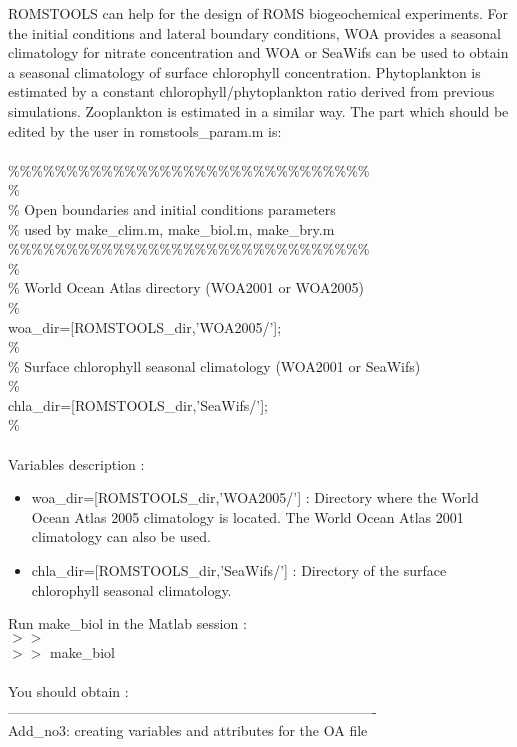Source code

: ROMSTOOLS can help for the design of ROMS biogeochemical 
experiments. For the initial conditions and lateral boundary
conditions, WOA provides a seasonal climatology for nitrate
concentration and WOA or SeaWifs can be used to obtain a 
seasonal climatology of surface chlorophyll concentration.
Phytoplankton is estimated by a constant chlorophyll/phytoplankton 
ratio derived from previous simulations. Zooplankton is estimated
in a similar way. The part which should be edited by the user in 
romstools\_param.m is:\\
\\ 
\%\%\%\%\%\%\%\%\%\%\%\%\%\%\%\%\%\%\%\%\%\%\%\%\%\%\%\%\%\%\%\\
\%\\
\% Open boundaries and initial conditions parameters\\
\%   used by make\_clim.m, make\_biol.m, make\_bry.m\\
\%\%\%\%\%\%\%\%\%\%\%\%\%\%\%\%\%\%\%\%\%\%\%\%\%\%\%\%\%\%\%\\
\%\\
\% World Ocean Atlas directory (WOA2001 or WOA2005) \\
\%\\
woa\_dir=[ROMSTOOLS\_dir,'WOA2005/'];\\
\%\\
\% Surface chlorophyll seasonal climatology (WOA2001 or SeaWifs)\\
\%\\
chla\_dir=[ROMSTOOLS\_dir,'SeaWifs/'];\\
\%\\\\
Variables description :
\begin{itemize}
\item woa\_dir=[ROMSTOOLS\_dir,'WOA2005/'] : Directory where the World Ocean
Atlas 2005 climatology \citep{Con02} is located. The World Ocean
Atlas 2001 climatology can also be used.
\item chla\_dir=[ROMSTOOLS\_dir,'SeaWifs/'] : Directory of the surface 
chlorophyll seasonal climatology.
\end{itemize}
Run make\_biol in the Matlab session :\\
$>>$\\
$>>$ make\_biol\\\\
You should obtain :\\
-------------------------------------------------------------------------------\\
Add\_no3: creating variables and attributes for the OA file\\
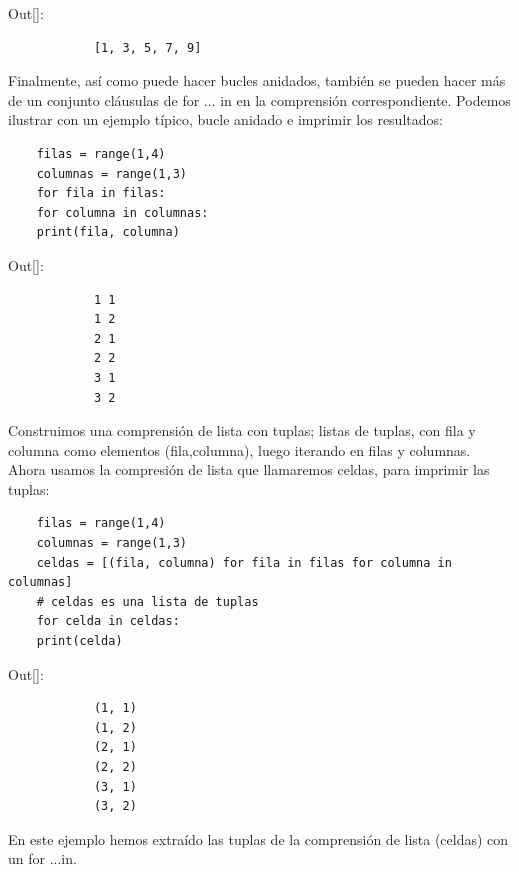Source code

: {\ttfamily\scriptsize\scriptsize\noindent Out[]:\vspace{-0.3cm}	                   %
	{\color{blue}	
		\begin{verbatim}
			[1, 3, 5, 7, 9]
		\end{verbatim}
}}

Finalmente, así como puede hacer bucles anidados, también se pueden hacer más de un conjunto 
cláusulas de {\ttfamily for ... in}  en la comprensión correspondiente. Podemos ilustrar con un ejemplo típico, 
bucle anidado e imprimir los resultados:

\hspace{-2.3cm}{\ttfamily \scriptsize tipico.py}  \vspace{-0.5cm}
\begin{lstlisting}
	filas = range(1,4)
	columnas = range(1,3)			
	for fila in filas:
	for columna in columnas:
	print(fila, columna)
\end{lstlisting}
{\ttfamily\scriptsize\scriptsize 
	Out[]: \vspace{-0.3cm}	            %
	{\color{blue} 	
		\begin{verbatim}
			1 1
			1 2
			2 1
			2 2
			3 1
			3 2		
		\end{verbatim}
}}

Construimos una comprensión de lista con tuplas;  listas de tuplas, con fila y columna como elementos (fila,columna), luego iterando en filas y columnas. Ahora usamos la compresión  de lista que llamaremos celdas, para imprimir las tuplas:

\hspace{-2.3cm}{\ttfamily \scriptsize celdas.py}  \vspace{-0.5cm}
\begin{lstlisting}		
	filas = range(1,4)
	columnas = range(1,3)
	celdas = [(fila, columna) for fila in filas for columna in columnas]
	# celdas es una lista de tuplas
	for celda in celdas:
	print(celda)
\end{lstlisting}
{\ttfamily\scriptsize\scriptsize 
	Out[]: \vspace{-0.3cm}	  %
	{\color{blue} 	
		\begin{verbatim}
			(1, 1)
			(1, 2)
			(2, 1)
			(2, 2)
			(3, 1)
			(3, 2)	
		\end{verbatim}
}}
\noindent En este ejemplo hemos extraído las tuplas de la comprensión de lista (celdas) con un {\ttfamily for ...in}.\\


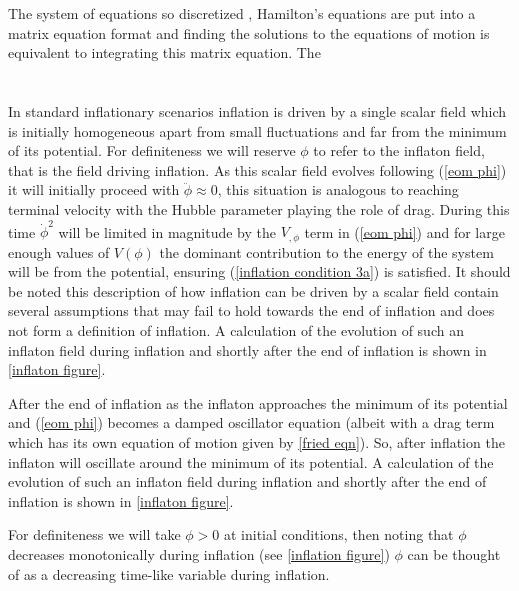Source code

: \documentclass[letterpaper,11pt]{article}
\begin{document}
The system of equations so discretized , Hamilton's equations are put into a matrix equation format and finding the solutions to the equations of motion is equivalent to integrating this matrix equation. The 

\section{}
In standard inflationary scenarios inflation is driven by a single scalar field which is initially homogeneous apart from small fluctuations and far from the minimum of its potential. %
For definiteness we will reserve $\phi$ to refer to the inflaton field, that is the field driving inflation.
As this scalar field evolves following (\ref{eom phi}) it will initially proceed with $\ddot{\phi} \approx 0$, this situation is analogous to reaching terminal velocity with the Hubble parameter playing the role of drag. During this time $\dot{\phi}^2$ will be limited in magnitude by the $V_{,\phi}$ term in (\ref{eom phi}) and for large enough values of $V(\phi)$ the dominant contribution to the energy of the system will be from the potential, ensuring (\ref{inflation condition 3a}) is satisfied. It should be noted this description of how inflation can be driven by a scalar field contain several assumptions that may fail to hold towards the end of inflation and does not form a definition of inflation. A calculation of the evolution of such an inflaton field during inflation and shortly after the end of inflation is shown in \ref{inflaton figure}.

After the end of inflation as the inflaton approaches the minimum of its potential and (\ref{eom phi}) becomes a damped oscillator equation (albeit with a drag term which has its own equation of motion given by \ref{fried eqn}). So, after inflation the inflaton will oscillate around the minimum of its potential. A calculation of the evolution of such an inflaton field during inflation and shortly after the end of inflation is shown in \ref{inflaton figure}.

For definiteness we will take $\phi>0$ at initial conditions, then noting that $\phi$ decreases monotonically during inflation (see \ref{inflation figure}) $\phi$ can be thought of as a decreasing time-like variable during inflation.
\end{document}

************

PROBLEM REQUIREMENTS —
Reproduce word for word the material above, beginning with the line that contains "The system of" and ending with the line that contains "As this scalar".

YOUR SOLUTION —
The system of equations so discretized , Hamilton's equations are put into a matrix equation format and finding the solutions to the equations of motion is equivalent to integrating this matrix equation. The 

\section{}
In standard inflationary scenarios inflation is driven by a single scalar field which is initially homogeneous apart from small fluctuations and far from the minimum of its potential. %
For definiteness we will reserve $\phi$ to refer to the inflaton field, that is the field driving inflation.
As this scalar field evolves following (\ref{eom phi}) it will initially proceed with $\ddot{\phi} \approx 0$, this situation is analogous to reaching terminal velocity with the Hubble parameter playing the role of drag. During this time $\dot{\phi}^2$ will be limited in magnitude by the $V_{,\phi}$ term in (\ref{eom phi}) and for large enough values of $V(\phi)$ the dominant contribution to the energy of the system will be from the potential, ensuring (\ref{inflation condition 3a}) is satisfied. It should be noted this description of how inflation can be driven by a scalar field contain several assumptions that may fail to hold towards the end of inflation and does not form a definition of inflation. A calculation of the evolution of such an inflaton field during inflation and shortly after the end of inflation is shown in \ref{inflaton figure}.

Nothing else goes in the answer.